Verbraucher

Die schöne Hülle wird klug

Verpackung der Zukunft zeigt an, wenn die Ware nicht mehr frisch ist

Nürnberg. Nehme ich lieber die Creme in der weißen oder die in der blauen Tube? Der Joghurt im Plastik-Becher sieht echt lecker aus! Und die Chips? Au ja, die Rolle finde ich praktischer als die Tüte. Die Entscheidung treffen wir blitzschnell: Das Urteil über Kauf oder Ablehnung eines Produktes fällt innerhalb von 1,6 Sekunden, das fanden Marktforscher heraus.
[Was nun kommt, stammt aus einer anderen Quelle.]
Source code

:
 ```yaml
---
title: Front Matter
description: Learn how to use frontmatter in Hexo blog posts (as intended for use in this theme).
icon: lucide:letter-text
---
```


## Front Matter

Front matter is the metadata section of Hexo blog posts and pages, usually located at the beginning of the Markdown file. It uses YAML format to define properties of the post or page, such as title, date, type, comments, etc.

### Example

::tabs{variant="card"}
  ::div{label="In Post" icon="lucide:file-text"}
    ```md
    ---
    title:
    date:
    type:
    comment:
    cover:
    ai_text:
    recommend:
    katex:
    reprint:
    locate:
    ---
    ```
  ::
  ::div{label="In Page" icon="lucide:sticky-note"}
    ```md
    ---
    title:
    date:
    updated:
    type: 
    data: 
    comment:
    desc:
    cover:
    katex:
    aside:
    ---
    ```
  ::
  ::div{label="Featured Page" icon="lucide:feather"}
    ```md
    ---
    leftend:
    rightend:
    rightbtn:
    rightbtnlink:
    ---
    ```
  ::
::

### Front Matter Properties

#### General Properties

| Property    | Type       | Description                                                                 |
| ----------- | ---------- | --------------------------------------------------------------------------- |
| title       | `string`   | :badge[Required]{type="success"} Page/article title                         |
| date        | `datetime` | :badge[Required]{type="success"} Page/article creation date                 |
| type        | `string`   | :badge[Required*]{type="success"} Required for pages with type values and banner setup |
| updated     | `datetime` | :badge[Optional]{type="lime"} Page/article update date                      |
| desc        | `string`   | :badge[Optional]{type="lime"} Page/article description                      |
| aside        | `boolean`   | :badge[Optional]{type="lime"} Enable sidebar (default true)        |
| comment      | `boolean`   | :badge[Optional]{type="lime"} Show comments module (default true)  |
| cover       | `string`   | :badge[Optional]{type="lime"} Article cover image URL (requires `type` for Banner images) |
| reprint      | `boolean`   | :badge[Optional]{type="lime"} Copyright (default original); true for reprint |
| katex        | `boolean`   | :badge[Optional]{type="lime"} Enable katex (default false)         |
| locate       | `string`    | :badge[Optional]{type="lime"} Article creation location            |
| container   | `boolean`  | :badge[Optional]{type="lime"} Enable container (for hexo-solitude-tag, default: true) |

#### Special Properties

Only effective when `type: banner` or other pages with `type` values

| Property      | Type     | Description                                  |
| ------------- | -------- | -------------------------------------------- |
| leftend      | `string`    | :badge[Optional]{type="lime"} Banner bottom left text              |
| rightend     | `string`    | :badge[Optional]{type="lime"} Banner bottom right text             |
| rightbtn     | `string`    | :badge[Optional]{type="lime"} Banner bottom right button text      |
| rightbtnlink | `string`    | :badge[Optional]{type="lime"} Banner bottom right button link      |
„Wir entschließen uns zu 80 Prozent erst im Laden vor dem Regal“, weiß Günter Birnbaum von der Nürnberger Gesellschaft für Konsumforschung. Die Verpackung dient zunächst als Orientierungshilfe, wenn wir vor 20 verschiedenen Duschgels und 30 Tiefkühlpizzas stehen: Man nimmt, was einem am ehesten zusagt. Wie Marktbeobachtungen zeigen, sind Kunden sogar bereit, für ein ansprechendes Äußeres einen höheren Preis zu zahlen. Birnbaum: „In einem SB-Warenhaus gibt es 50.000 Artikel sogenannter schnelldrehender Konsumgüter. Wir kaufen im Schnitt aber nur 440 unterschiedliche Artikel pro Jahr.“

Viel Geld für die Forschung

Doch nicht nur als Orientierungshilfe sind Schachteln, Dosen, Tüten, Kisten und Flaschen gut. Die schützende Hülle garantiert uns vor allem Hygiene und Unversehrtheit der Ware. Zuversichtlich steckt die Industrie Millionenbeträge in die Entwicklung neuer Verpackungen.

Es geht um das attraktive Äußere und ums Gewicht: Joghurtbecher werden leichter, Chipstüten dünner. Die Hülle der Zukunft soll zudem „aktiv“ und „intelligent“ sein, so Professor Horst-Christian Langowski, Leiter des Fraunhofer-Instituts für Verfahrenstechnik und Verpackung in Freising: Die Verpackung könne die Qualität der Waren bis zum Zeitpunkt des Verzehrs verbessern, Kräuter grün halten oder anzeigen, ob das Fleisch noch frisch ist.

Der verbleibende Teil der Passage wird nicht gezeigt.